Para marcar o tribunal do júri que avaliará a alegada participação de Lessa e Queiroz no duplo homicídio, o juiz da 4ª Vara Criminal do Tribunal de Justiça do Rio de Janeiro ainda aguarda o julgamento de recursos apresentados pela defesa dos acusados no STJ (Superior Tribunal de Justiça). Ambos alegam inocência.

Há dois anos o magistrado Gustavo Gomes Kalil emitiu a sentença de pronúncia contra os réus, ou seja, considerou haver indícios de envolvimento de ambos em um crime doloso contra a vida e, assim, decidiu que o processo deveria ser julgado por um tribunal do júri. Desde então, a defesa dos acusados já recorreu duas vezes no próprio TJ-RJ.

Como o STJ ainda não se manifestou sobre o recurso, o juiz decidiu esperar para agendar o júri.

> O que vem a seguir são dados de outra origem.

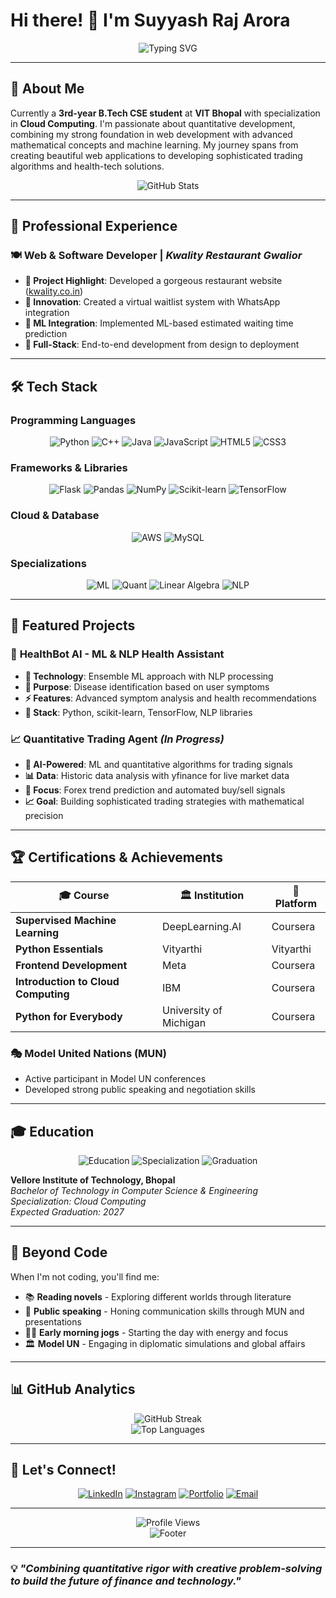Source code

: # Hi there! 👋 I'm Suyyash Raj Arora

<div align="center">
  <img src="https://readme-typing-svg.herokuapp.com?font=Fira+Code&pause=1000&color=00F7FF&center=true&vCenter=true&width=435&lines=Aspiring+Quant+Developer;Full+Stack+Web+Developer;Machine+Learning+Enthusiast;Cloud+Computing+Specialist" alt="Typing SVG" />
</div>

---

## 🚀 About Me

Currently a **3rd-year B.Tech CSE student** at **VIT Bhopal** with specialization in **Cloud Computing**. I'm passionate about quantitative development, combining my strong foundation in web development with advanced mathematical concepts and machine learning. My journey spans from creating beautiful web applications to developing sophisticated trading algorithms and health-tech solutions.

<div align="center">
  <img src="https://github-readme-stats.vercel.app/api?username=Suyyash-aroraa&show_icons=true&theme=radical&hide_border=true" alt="GitHub Stats" />
</div>

---

## 💼 Professional Experience

### 🍽️ **Web & Software Developer** | *Kwality Restaurant Gwalior*
- **🌟 Project Highlight**: Developed a gorgeous restaurant website ([kwality.co.in](http://kwality.co.in))
- **🤖 Innovation**: Created a virtual waitlist system with WhatsApp integration
- **🧠 ML Integration**: Implemented ML-based estimated waiting time prediction
- **📱 Full-Stack**: End-to-end development from design to deployment

---

## 🛠️ Tech Stack

### Programming Languages
<div align="center">
  <img src="https://img.shields.io/badge/Python-3776AB?style=for-the-badge&logo=python&logoColor=white" alt="Python" />
  <img src="https://img.shields.io/badge/C++-00599C?style=for-the-badge&logo=cplusplus&logoColor=white" alt="C++" />
  <img src="https://img.shields.io/badge/Java-ED8B00?style=for-the-badge&logo=openjdk&logoColor=white" alt="Java" />
  <img src="https://img.shields.io/badge/JavaScript-F7DF1E?style=for-the-badge&logo=javascript&logoColor=black" alt="JavaScript" />
  <img src="https://img.shields.io/badge/HTML5-E34F26?style=for-the-badge&logo=html5&logoColor=white" alt="HTML5" />
  <img src="https://img.shields.io/badge/CSS3-1572B6?style=for-the-badge&logo=css3&logoColor=white" alt="CSS3" />
</div>

### Frameworks & Libraries
<div align="center">
  <img src="https://img.shields.io/badge/Flask-000000?style=for-the-badge&logo=flask&logoColor=white" alt="Flask" />
  <img src="https://img.shields.io/badge/pandas-150458?style=for-the-badge&logo=pandas&logoColor=white" alt="Pandas" />
  <img src="https://img.shields.io/badge/NumPy-013243?style=for-the-badge&logo=numpy&logoColor=white" alt="NumPy" />
  <img src="https://img.shields.io/badge/scikit--learn-F7931E?style=for-the-badge&logo=scikit-learn&logoColor=white" alt="Scikit-learn" />
  <img src="https://img.shields.io/badge/TensorFlow-FF6F00?style=for-the-badge&logo=tensorflow&logoColor=white" alt="TensorFlow" />
</div>

### Cloud & Database
<div align="center">
  <img src="https://img.shields.io/badge/Amazon_AWS-232F3E?style=for-the-badge&logo=amazon-aws&logoColor=white" alt="AWS" />
  <img src="https://img.shields.io/badge/MySQL-00000F?style=for-the-badge&logo=mysql&logoColor=white" alt="MySQL" />
</div>

### Specializations
<div align="center">
  <img src="https://img.shields.io/badge/Machine_Learning-FF6F00?style=for-the-badge&logo=tensorflow&logoColor=white" alt="ML" />
  <img src="https://img.shields.io/badge/Quantitative_Analysis-4CAF50?style=for-the-badge&logo=chartdotjs&logoColor=white" alt="Quant" />
  <img src="https://img.shields.io/badge/Linear_Algebra-9C27B0?style=for-the-badge&logo=wolframmathematica&logoColor=white" alt="Linear Algebra" />
  <img src="https://img.shields.io/badge/NLP-FF5722?style=for-the-badge&logo=spacy&logoColor=white" alt="NLP" />
</div>

---

## 🎯 Featured Projects

### 🏥 **HealthBot AI** - ML & NLP Health Assistant
- **🧠 Technology**: Ensemble ML approach with NLP processing
- **🎯 Purpose**: Disease identification based on user symptoms
- **⚡ Features**: Advanced symptom analysis and health recommendations
- **🔧 Stack**: Python, scikit-learn, TensorFlow, NLP libraries

### 📈 **Quantitative Trading Agent** *(In Progress)*
- **🤖 AI-Powered**: ML and quantitative algorithms for trading signals
- **📊 Data**: Historic data analysis with yfinance for live market data
- **🎯 Focus**: Forex trend prediction and automated buy/sell signals
- **📈 Goal**: Building sophisticated trading strategies with mathematical precision

---

## 🏆 Certifications & Achievements

<div align="center">
  
| 🎓 **Course** | 🏛️ **Institution** | 📅 **Platform** |
|---------------|---------------------|------------------|
| **Supervised Machine Learning** | DeepLearning.AI | Coursera |
| **Python Essentials** | Vityarthi | Vityarthi |
| **Frontend Development** | Meta | Coursera |
| **Introduction to Cloud Computing** | IBM | Coursera |
| **Python for Everybody** | University of Michigan | Coursera |

</div>

### 🎭 **Model United Nations (MUN)**
- Active participant in Model UN conferences
- Developed strong public speaking and negotiation skills

---

## 🎓 Education

<div align="center">
  <img src="https://img.shields.io/badge/VIT_Bhopal-B.Tech_CSE-blue?style=for-the-badge&logo=graduation-cap&logoColor=white" alt="Education" />
  <img src="https://img.shields.io/badge/Specialization-Cloud_Computing-green?style=for-the-badge&logo=cloud&logoColor=white" alt="Specialization" />
  <img src="https://img.shields.io/badge/Expected_Graduation-2027-orange?style=for-the-badge&logo=calendar&logoColor=white" alt="Graduation" />
</div>

**Vellore Institute of Technology, Bhopal**  
*Bachelor of Technology in Computer Science & Engineering*  
*Specialization: Cloud Computing*  
*Expected Graduation: 2027*

---

## 🌟 Beyond Code

When I'm not coding, you'll find me:
- 📚 **Reading novels** - Exploring different worlds through literature
- 🎤 **Public speaking** - Honing communication skills through MUN and presentations  
- 🏃‍♂️ **Early morning jogs** - Starting the day with energy and focus
- 🏛️ **Model UN** - Engaging in diplomatic simulations and global affairs

---

## 📊 GitHub Analytics

<div align="center">
  <img src="https://github-readme-streak-stats.herokuapp.com/?user=YOUR_GITHUB_USERNAME&theme=radical&hide_border=true" alt="GitHub Streak" />
</div>

<div align="center">
  <img src="https://github-readme-stats.vercel.app/api/top-langs/?username=YOUR_GITHUB_USERNAME&layout=compact&theme=radical&hide_border=true" alt="Top Languages" />
</div>

---

## 🤝 Let's Connect!

<div align="center">
  
[![LinkedIn](https://img.shields.io/badge/LinkedIn-0077B5?style=for-the-badge&logo=linkedin&logoColor=white)](https://www.linkedin.com/in/suyyash-arora/)
[![Instagram](https://img.shields.io/badge/Instagram-E4405F?style=for-the-badge&logo=instagram&logoColor=white)](https://www.instagram.com/suyyash_arora)
[![Portfolio](https://img.shields.io/badge/Portfolio-FF5722?style=for-the-badge&logo=google-chrome&logoColor=white)](#)
[![Email](https://img.shields.io/badge/Email-D14836?style=for-the-badge&logo=gmail&logoColor=white)](mailto:suyyash.arora@example.com)

</div>

---

<div align="center">
  <img src="https://komarev.com/ghpvc/?username=YOUR_GITHUB_USERNAME&color=blueviolet&style=for-the-badge" alt="Profile Views" />
</div>

<div align="center">
  <img src="https://capsule-render.vercel.app/api?type=waving&color=gradient&height=100&section=footer" alt="Footer" />
</div>

---

### 💡 *"Combining quantitative rigor with creative problem-solving to build the future of finance and technology."*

"Sem a segurança jurídica da confirmação ou não da pronúncia e de todas as qualificadoras, todo o trabalho do Tribunal de Justiça para a realização do júri poderia ser em vão, havendo um gasto desnecessário de recursos financeiros e humanos por parte do TJ, pois caso o julgamento pelos tribunais superiores resulte em alteração ou reforma da sentença, o júri poderia ser anulado", respondeu à reportagem a assessoria de imprensa do Tribunal de Justiça do Rio.

O Comitê Justiça por Marielle e Anderson se reuniu na última quinta (10) com Rogerio Schietti, ministro do STJ, para pedir agilidade no julgamento do recurso, assim possibilitando o agendamento do tribunal do júri, caso a defesa dos réus não tenha sucesso no pleito junto à corte.

Integrantes do comitê também se encontraram na quarta (9) com o delegado Alexandre Herdy, que em fevereiro assumiu as investigações.

Segundo Jurema Werneck, diretora-executiva da Anistia Internacional no Brasil, o objetivo foi expressar a preocupação pela demora na elucidação dos mandantes e pelas trocas no comando do inquérito. Advogada do Instituto Marielle Franco, Brisa Lima afirmou que o delegado alegou que as mudanças ocorreram por "questões internas".

Nesta segunda (14), haverá uma reunião com o governador Cláudio Castro (PL) no Palácio Guanabara.

Pela manhã, as famílias de Marielle e Anderson farão uma ação em frente ao Tribunal de Justiça, exigindo que seus advogados possam acessar os autos, que estão sob sigilo.

"Em muitos casos semelhantes no mundo, a abertura das investigações para os advogados de defesa fez a diferença para a resolução. Já faz mais de quatro anos que não temos respostas e nossos advogados precisam ter acesso para que possamos buscar justiça", afirma Anielle Franco.